One song (also to be found in the Folger collection) tells us of one occasion when they danced hornpipes all night, and “daunced till thire bones did ake . . . and did swett themselves into a Jelly.” They only stopped when Susan heard the cock-crow and knew that she and the other “maydes” had to go and get the fires lit for their bosses, or get told off. Happy with their efforts though, they looked forward to the next “holy day” when, once again, they would “dance their fill.” (Nicholas Blundell, 1669-1737, The Great Diurnal of Nicholas Blundell).
After years pursuing the eyewitness accounts of early modern women athletes, I turned to the possibility of images supporting or reinforcing what I had read, and a Folger fellowship helped me scour the world’s collections and prepare an overall story of these athletic pioneers for a forthcoming monograph. I focused on Britain because sport was such a large part of their culture. Close “reading” of images, alongside the many more eyewitness accounts, produced some surprises.

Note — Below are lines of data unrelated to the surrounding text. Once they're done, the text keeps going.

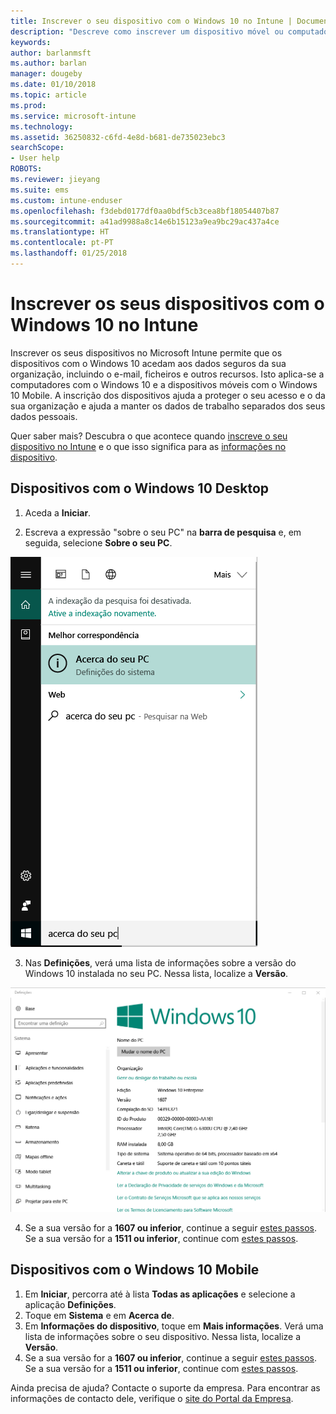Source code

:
 ```yaml
---
title: Inscrever o seu dispositivo com o Windows 10 no Intune | Documentos da Microsoft
description: "Descreve como inscrever um dispositivo móvel ou computador com o Windows 10 no Intune"
keywords: 
author: barlanmsft
ms.author: barlan
manager: dougeby
ms.date: 01/10/2018
ms.topic: article
ms.prod: 
ms.service: microsoft-intune
ms.technology: 
ms.assetid: 36250832-c6fd-4e8d-b681-de735023ebc3
searchScope:
- User help
ROBOTS: 
ms.reviewer: jieyang
ms.suite: ems
ms.custom: intune-enduser
ms.openlocfilehash: f3debd0177df0aa0bdf5cb3cea8bf18054407b87
ms.sourcegitcommit: a41ad9988a8c14e6b15123a9ea9bc29ac437a4ce
ms.translationtype: HT
ms.contentlocale: pt-PT
ms.lasthandoff: 01/25/2018
---
```

# <a name="enroll-your-windows-10-devices-in-intune"></a>Inscrever os seus dispositivos com o Windows 10 no Intune

Inscrever os seus dispositivos no Microsoft Intune permite que os dispositivos com o Windows 10 acedam aos dados seguros da sua organização, incluindo o e-mail, ficheiros e outros recursos. Isto aplica-se a computadores com o Windows 10 e a dispositivos móveis com o Windows 10 Mobile. A inscrição dos dispositivos ajuda a proteger o seu acesso e o da sua organização e ajuda a manter os dados de trabalho separados dos seus dados pessoais.

Quer saber mais? Descubra o que acontece quando [inscreve o seu dispositivo no Intune](what-happens-if-you-install-the-company-portal-app-and-enroll-your-device-in-intune-windows.md) e o que isso significa para as [informações no dispositivo](what-info-can-your-company-see-when-you-enroll-your-device-in-intune.md).

## <a name="windows-10-desktop-devices"></a>Dispositivos com o Windows 10 Desktop

1. Aceda a **Iniciar**.

2. Escreva a expressão "sobre o seu PC" na __barra de pesquisa__ e, em seguida, selecione __Sobre o seu PC__.

 ![definições de pesquisa para Sobre o seu PC](media/searching_for_about_your_pc.png)

3.  Nas __Definições__, verá uma lista de informações sobre a versão do Windows 10 instalada no seu PC. Nessa lista, localize a __Versão__.

 ![Sobre o Seu PC com o Windows 10](media/settings_about_pc.png)

4.  Se a sua versão for a __1607 ou inferior__, continue a seguir [estes passos](enroll-your-w10-device-access-work-or-school.md). Se a sua versão for a __1511 ou inferior__, continue com [estes passos](enroll-your-w10-device-your-account.md).

## <a name="windows-10-mobile-devices"></a>Dispositivos com o Windows 10 Mobile        

1.  Em __Iniciar__, percorra até à lista __Todas as aplicações__ e selecione a aplicação __Definições__.        
2.  Toque em __Sistema__ e em __Acerca de__.       
3.  Em __Informações do dispositivo__, toque em __Mais informações__. Verá uma lista de informações sobre o seu dispositivo. Nessa lista, localize a __Versão__.        
4.  Se a sua versão for a __1607 ou inferior__, continue a seguir [estes passos](enroll-your-w10-device-access-work-or-school.md). Se a sua versão for a __1511 ou inferior__, continue com [estes passos](enroll-your-w10-device-your-account.md).

Ainda precisa de ajuda? Contacte o suporte da empresa. Para encontrar as informações de contacto dele, verifique o [site do Portal da Empresa](https://portal.manage.microsoft.com#HelpDeskDialog).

Many artists were clearly not at the events they illustrated and so created what they thought the event would have looked like, sometimes by plagiarizing the work of earlier artists and incorporating important details of earlier work into their own, and so have deceived art historians for years. One artist, who had probably never in his life seen a cricket match of any description, even “illustrated” a women’s cricket match, an illustration which has been widely used by historians!

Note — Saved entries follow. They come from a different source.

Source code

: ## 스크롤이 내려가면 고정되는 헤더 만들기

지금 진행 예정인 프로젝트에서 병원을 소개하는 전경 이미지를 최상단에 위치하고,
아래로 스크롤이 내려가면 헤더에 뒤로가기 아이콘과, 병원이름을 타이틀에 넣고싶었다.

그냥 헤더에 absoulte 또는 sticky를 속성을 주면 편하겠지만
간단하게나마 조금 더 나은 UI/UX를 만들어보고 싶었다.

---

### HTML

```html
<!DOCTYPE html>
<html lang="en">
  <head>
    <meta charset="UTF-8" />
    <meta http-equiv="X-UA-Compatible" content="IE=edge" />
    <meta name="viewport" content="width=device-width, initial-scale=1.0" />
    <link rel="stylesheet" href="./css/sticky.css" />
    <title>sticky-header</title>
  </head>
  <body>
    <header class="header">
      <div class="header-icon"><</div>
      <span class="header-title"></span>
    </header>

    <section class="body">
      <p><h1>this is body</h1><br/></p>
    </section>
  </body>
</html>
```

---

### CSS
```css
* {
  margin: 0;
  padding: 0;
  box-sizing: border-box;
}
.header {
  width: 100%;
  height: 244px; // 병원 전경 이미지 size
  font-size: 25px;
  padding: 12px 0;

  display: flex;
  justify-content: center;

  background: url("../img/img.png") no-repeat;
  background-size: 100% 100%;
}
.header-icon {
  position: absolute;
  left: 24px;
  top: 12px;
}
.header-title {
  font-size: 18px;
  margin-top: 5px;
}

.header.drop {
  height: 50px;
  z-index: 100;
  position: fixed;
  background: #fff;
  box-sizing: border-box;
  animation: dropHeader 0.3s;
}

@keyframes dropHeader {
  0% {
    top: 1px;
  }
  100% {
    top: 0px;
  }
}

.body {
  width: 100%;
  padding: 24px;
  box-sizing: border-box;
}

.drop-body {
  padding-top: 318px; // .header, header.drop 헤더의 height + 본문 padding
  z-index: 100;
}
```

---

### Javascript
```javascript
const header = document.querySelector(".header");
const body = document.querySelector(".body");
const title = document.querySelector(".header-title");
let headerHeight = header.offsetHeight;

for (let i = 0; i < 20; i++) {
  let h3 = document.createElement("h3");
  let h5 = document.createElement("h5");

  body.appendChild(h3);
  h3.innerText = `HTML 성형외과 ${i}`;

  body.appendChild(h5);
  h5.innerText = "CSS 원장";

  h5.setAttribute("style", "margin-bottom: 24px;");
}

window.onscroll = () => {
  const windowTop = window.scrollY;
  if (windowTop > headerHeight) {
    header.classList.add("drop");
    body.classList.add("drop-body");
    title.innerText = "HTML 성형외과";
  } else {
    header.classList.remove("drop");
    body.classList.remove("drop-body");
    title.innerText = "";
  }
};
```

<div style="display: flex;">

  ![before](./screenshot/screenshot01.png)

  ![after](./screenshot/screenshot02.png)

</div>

My forthcoming monograph, They Run With Surprising Swiftness (University of Virginia Press, 2022), examines these topics (and others) and tells the story of early modern women athletes, generation by generation, through the 17th and 18th centuries. By comparing the many eyewitness written accounts with the corresponding images, it can be seen that many artists were more interested in injecting drama into their images than reporting the objective facts. For example, artists could seldom resist the idea of a woman falling down, or being tripped up during a foot-race, an incident very seldom described by an eyewitness, but artists used it frequently and then dramatized it.
When Fusca, the gypsy, slipped in a puddle in Somerville’s Hobbinol, was her fall quite this dramatic?

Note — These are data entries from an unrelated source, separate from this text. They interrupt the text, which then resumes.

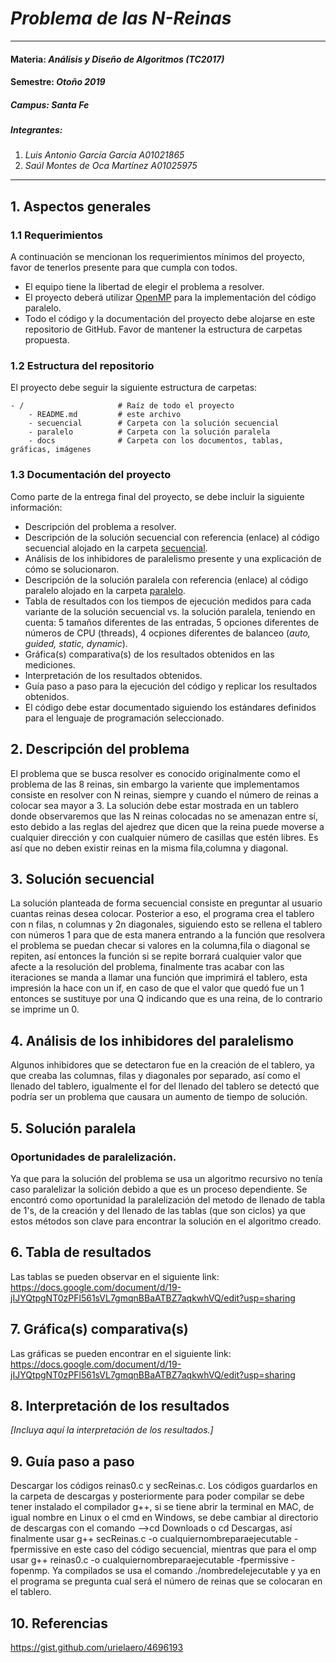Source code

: # *Problema de las N-Reinas*
---
#### Materia: *Análisis y Diseño de Algoritmos (TC2017)*

#### Semestre: *Otoño 2019*

##### Campus: *Santa Fe*

##### Integrantes:
1. *Luis Antonio García García* *A01021865*
2. *Saúl Montes de Oca Martínez* *A01025975*

---
## 1. Aspectos generales

### 1.1 Requerimientos

A continuación se mencionan los requerimientos mínimos del proyecto, favor de tenerlos presente para que cumpla con todos.

* El equipo tiene la libertad de elegir el problema a resolver.
* El proyecto deberá utilizar [OpenMP](https://www.openmp.org/) para la implementación del código paralelo.
* Todo el código y la documentación del proyecto debe alojarse en este repositorio de GitHub. Favor de mantener la estructura de carpetas propuesta.

### 1.2 Estructura del repositorio
El proyecto debe seguir la siguiente estructura de carpetas:
```
- / 			        # Raíz de todo el proyecto
    - README.md			# este archivo
    - secuencial		# Carpeta con la solución secuencial
    - paralelo			# Carpeta con la solución paralela
    - docs              # Carpeta con los documentos, tablas, gráficas, imágenes
```

### 1.3 Documentación  del proyecto

Como parte de la entrega final del proyecto, se debe incluir la siguiente información:

* Descripción del problema a resolver.
* Descripción de la solución secuencial con referencia (enlace) al código secuencial alojado en la carpeta [secuencial](secuencial/).
* Análisis de los inhibidores de paralelismo presente y una explicación de cómo se solucionaron.
* Descripción de la solución paralela con referencia (enlace) al código paralelo alojado en la carpeta [paralelo](paralelo/).
* Tabla de resultados con los tiempos de ejecución medidos para cada variante de la solución secuencial vs. la solución paralela, teniendo en cuenta: 5 tamaños diferentes de las entradas, 5 opciones diferentes de números de CPU (threads), 4 ocpiones diferentes de balanceo (*auto, guided, static, dynamic*).
* Gráfica(s) comparativa(s) de los resultados obtenidos en las mediciones.
* Interpretación de los resultados obtenidos.
* Guía paso a paso para la ejecución del código y replicar los resultados obtenidos.
* El código debe estar documentado siguiendo los estándares definidos para el lenguaje de programación seleccionado.

## 2. Descripción del problema

El problema que se busca resolver es conocido originalmente como el problema de las 8 reinas, sin embargo la variente que implementamos consiste en resolver con N reinas, siempre y cuando el número de reinas a colocar sea mayor a 3.
La solución debe estar mostrada en un tablero donde observaremos que las N reinas colocadas no se amenazan entre sí, esto debido a las reglas del ajedrez que dicen que la reina puede moverse a cualquier dirección y con cualquier número de casillas que estén libres. Es así que no deben existir reinas en la misma fila,columna y diagonal.

## 3. Solución secuencial

La solución planteada de forma secuencial consiste en preguntar al usuario cuantas reinas desea colocar. Posterior a eso, el programa crea el tablero con n filas, n columnas y 2n diagonales, siguiendo esto se rellena el tablero con números 1 para que de esta manera entrando a la función que resolvera el problema se puedan checar si valores en la columna,fila o diagonal se repiten, así entonces la función si se repite borrará cualquier valor que afecte a la resolución del problema, finalmente tras acabar con las iteraciones se manda a llamar una función que imprimirá el tablero, esta impresión la hace con un if, en caso de que el valor que quedó fue un 1 entonces se sustituye por una Q indicando que es una reina, de lo contrario se imprime un 0.

## 4. Análisis de los inhibidores del paralelismo

Algunos inhibidores que se detectaron fue en la creación de el tablero, ya que creaba las columnas, filas y diagonales por separado, así como el llenado del tablero, igualmente el for del llenado del tablero se detectó que podría ser un problema que causara un aumento de tiempo de solución.

## 5. Solución paralela

### Oportunidades de paralelización.
Ya que para la solución del problema se usa un algoritmo recursivo no tenía caso paralelizar la solición debido a que es un proceso dependiente. Se encontró como oportunidad la paralelización del metodo de llenado de tabla de 1's, de la creación y del llenado de las tablas (que son  ciclos) ya que estos métodos son clave para encontrar la solución en el algoritmo creado.

## 6. Tabla de resultados

Las tablas se pueden observar en el siguiente link: https://docs.google.com/document/d/19-jIJYQtpgNT0zPFl561sVL7gmqnBBaATBZ7aqkwhVQ/edit?usp=sharing

## 7. Gráfica(s) comparativa(s)

Las gráficas se pueden encontrar en el siguiente link: https://docs.google.com/document/d/19-jIJYQtpgNT0zPFl561sVL7gmqnBBaATBZ7aqkwhVQ/edit?usp=sharing

## 8. Interpretación de los resultados

*[Incluya aquí la interpretación de los resultados.]*

## 9. Guía paso a paso

Descargar los códigos reinas0.c y secReinas.c. Los códigos guardarlos en la carpeta de descargas y posteriormente para poder compilar se debe tener instalado el compilador g++, si se tiene abrir la terminal en MAC, de igual nombre en Linux o el cmd en Windows, se debe cambiar al directorio de descargas con el comando -->cd Downloads o cd Descargas, así finalmente usar g++ secReinas.c -o cualquiernombreparaejecutable -fpermissive en este caso del código secuencial, mientras que para el omp usar g++ reinas0.c -o cualquiernombreparaejecutable -fpermissive -fopenmp.
Ya compilados se usa el comando ./nombredelejecutable y ya en el programa se pregunta cual será el número de reinas que se colocaran en el tablero.

## 10. Referencias
https://gist.github.com/urielaero/4696193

Whatever the exaggerations, uncertainties, and ambiguities of artists recording athletic women in the early modern world, they do often capture the excitement of it.
But perhaps the greatest gift that the artists have given us is that they have occasionally produced a likeness so that we can see the faces of some of the great women athletes of the past. We are lucky to have portraits of Maria Boscolo holding the five flags that she won as regatta prizes in Venice. Behind the flags is a list of her victories: first place in 1740, 1764, and 1784 (twice with her sister Checa), and second place in 1767.
Wheble has given us a portrait of Alicia Thornton, who defeated the best (male) jockey in Britain, and one of the greatest jockeys in history, in front of a crowd of tens of thousands in 1805.
And perhaps William Hogarth gave us a portrait of Elizabeth Wilkinson/Stokes who in the early 18th century was a celebrated prize fighter, and styled the Championess of Europe.
All of these early modern athletic women, their faces, and their exploits, have been largely forgotten, and my forthcoming monograph aims to shine the spotlight on them so that they can take their rightful place in sport and social history, and re-tell an important part of women’s stories that has been lost for too long.